(Dataset records)

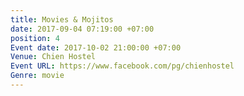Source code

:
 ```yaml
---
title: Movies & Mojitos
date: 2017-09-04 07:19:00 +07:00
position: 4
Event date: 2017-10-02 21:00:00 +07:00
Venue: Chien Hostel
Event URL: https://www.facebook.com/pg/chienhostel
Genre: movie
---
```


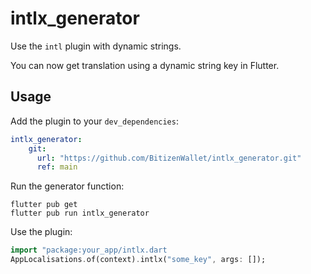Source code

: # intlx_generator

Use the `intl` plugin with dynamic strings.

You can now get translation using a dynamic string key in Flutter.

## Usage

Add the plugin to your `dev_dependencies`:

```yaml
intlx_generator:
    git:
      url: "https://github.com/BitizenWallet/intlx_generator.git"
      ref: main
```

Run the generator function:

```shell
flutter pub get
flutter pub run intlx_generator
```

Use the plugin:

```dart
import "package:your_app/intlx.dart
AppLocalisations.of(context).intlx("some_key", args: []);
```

### TASK REQUIREMENTS
All records above should be duplicated exactly, with the pictures omitted.

### RESPONSE AREA
Source code

:
 ```yaml
---
title: Movies & Mojitos
date: 2017-09-04 07:19:00 +07:00
position: 4
Event date: 2017-10-02 21:00:00 +07:00
Venue: Chien Hostel
Event URL: https://www.facebook.com/pg/chienhostel
Genre: movie
---
```


Source code

: # intlx_generator

Use the `intl` plugin with dynamic strings.

You can now get translation using a dynamic string key in Flutter.

## Usage

Add the plugin to your `dev_dependencies`:

```yaml
intlx_generator:
    git:
      url: "https://github.com/BitizenWallet/intlx_generator.git"
      ref: main
```

Run the generator function:

```shell
flutter pub get
flutter pub run intlx_generator
```

Use the plugin:

```dart
import "package:your_app/intlx.dart
AppLocalisations.of(context).intlx("some_key", args: []);
```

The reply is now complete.